======== SUPPLIED MATERIAL ========
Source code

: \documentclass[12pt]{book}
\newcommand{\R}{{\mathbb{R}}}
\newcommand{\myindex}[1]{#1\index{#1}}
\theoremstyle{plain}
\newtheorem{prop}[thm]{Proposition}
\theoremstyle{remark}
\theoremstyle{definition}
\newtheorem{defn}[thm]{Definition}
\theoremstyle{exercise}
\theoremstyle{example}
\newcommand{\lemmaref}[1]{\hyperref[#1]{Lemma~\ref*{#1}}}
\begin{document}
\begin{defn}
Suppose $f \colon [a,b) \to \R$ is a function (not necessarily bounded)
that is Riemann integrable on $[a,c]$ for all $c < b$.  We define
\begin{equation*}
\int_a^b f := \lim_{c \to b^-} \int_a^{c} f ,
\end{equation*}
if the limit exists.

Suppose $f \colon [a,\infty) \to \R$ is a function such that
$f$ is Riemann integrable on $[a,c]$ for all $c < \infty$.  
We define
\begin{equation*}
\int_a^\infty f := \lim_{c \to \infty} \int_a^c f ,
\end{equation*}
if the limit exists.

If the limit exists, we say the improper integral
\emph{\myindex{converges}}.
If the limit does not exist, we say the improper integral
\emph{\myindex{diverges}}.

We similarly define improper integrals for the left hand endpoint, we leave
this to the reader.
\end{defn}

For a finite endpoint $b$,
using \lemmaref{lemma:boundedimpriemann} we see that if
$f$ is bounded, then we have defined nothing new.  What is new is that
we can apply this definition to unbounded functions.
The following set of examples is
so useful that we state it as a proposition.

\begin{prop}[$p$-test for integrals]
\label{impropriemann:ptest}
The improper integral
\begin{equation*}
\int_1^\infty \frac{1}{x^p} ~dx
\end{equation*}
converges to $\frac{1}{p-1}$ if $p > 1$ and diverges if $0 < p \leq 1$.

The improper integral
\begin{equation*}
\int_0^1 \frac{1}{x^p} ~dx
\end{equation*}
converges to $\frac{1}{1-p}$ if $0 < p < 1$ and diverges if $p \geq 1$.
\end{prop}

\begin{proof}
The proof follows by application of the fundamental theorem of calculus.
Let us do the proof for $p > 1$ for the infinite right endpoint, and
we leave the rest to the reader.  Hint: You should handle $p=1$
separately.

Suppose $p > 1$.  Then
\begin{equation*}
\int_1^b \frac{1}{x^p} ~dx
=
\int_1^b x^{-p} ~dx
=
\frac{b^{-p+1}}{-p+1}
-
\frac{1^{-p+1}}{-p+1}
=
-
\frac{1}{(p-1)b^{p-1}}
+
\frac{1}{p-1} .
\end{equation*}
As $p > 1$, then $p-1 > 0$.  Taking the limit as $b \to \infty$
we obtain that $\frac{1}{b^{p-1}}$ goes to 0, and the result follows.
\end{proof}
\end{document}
========
§ **INSTRUCTIONS FOR THE TASK**
The records given above are to be repeated in full, exactly.

§ **SOLUTION**
Source code

: \documentclass[12pt]{book}
\newcommand{\R}{{\mathbb{R}}}
\newcommand{\myindex}[1]{#1\index{#1}}
\theoremstyle{plain}
\newtheorem{prop}[thm]{Proposition}
\theoremstyle{remark}
\theoremstyle{definition}
\newtheorem{defn}[thm]{Definition}
\theoremstyle{exercise}
\theoremstyle{example}
\newcommand{\lemmaref}[1]{\hyperref[#1]{Lemma~\ref*{#1}}}
\begin{document}
\begin{defn}
Suppose $f \colon [a,b) \to \R$ is a function (not necessarily bounded)
that is Riemann integrable on $[a,c]$ for all $c < b$.  We define
\begin{equation*}
\int_a^b f := \lim_{c \to b^-} \int_a^{c} f ,
\end{equation*}
if the limit exists.

Suppose $f \colon [a,\infty) \to \R$ is a function such that
$f$ is Riemann integrable on $[a,c]$ for all $c < \infty$.  
We define
\begin{equation*}
\int_a^\infty f := \lim_{c \to \infty} \int_a^c f ,
\end{equation*}
if the limit exists.

If the limit exists, we say the improper integral
\emph{\myindex{converges}}.
If the limit does not exist, we say the improper integral
\emph{\myindex{diverges}}.

We similarly define improper integrals for the left hand endpoint, we leave
this to the reader.
\end{defn}

For a finite endpoint $b$,
using \lemmaref{lemma:boundedimpriemann} we see that if
$f$ is bounded, then we have defined nothing new.  What is new is that
we can apply this definition to unbounded functions.
The following set of examples is
so useful that we state it as a proposition.

\begin{prop}[$p$-test for integrals]
\label{impropriemann:ptest}
The improper integral
\begin{equation*}
\int_1^\infty \frac{1}{x^p} ~dx
\end{equation*}
converges to $\frac{1}{p-1}$ if $p > 1$ and diverges if $0 < p \leq 1$.

The improper integral
\begin{equation*}
\int_0^1 \frac{1}{x^p} ~dx
\end{equation*}
converges to $\frac{1}{1-p}$ if $0 < p < 1$ and diverges if $p \geq 1$.
\end{prop}

\begin{proof}
The proof follows by application of the fundamental theorem of calculus.
Let us do the proof for $p > 1$ for the infinite right endpoint, and
we leave the rest to the reader.  Hint: You should handle $p=1$
separately.

Suppose $p > 1$.  Then
\begin{equation*}
\int_1^b \frac{1}{x^p} ~dx
=
\int_1^b x^{-p} ~dx
=
\frac{b^{-p+1}}{-p+1}
-
\frac{1^{-p+1}}{-p+1}
=
-
\frac{1}{(p-1)b^{p-1}}
+
\frac{1}{p-1} .
\end{equation*}
As $p > 1$, then $p-1 > 0$.  Taking the limit as $b \to \infty$
we obtain that $\frac{1}{b^{p-1}}$ goes to 0, and the result follows.
\end{proof}
\end{document}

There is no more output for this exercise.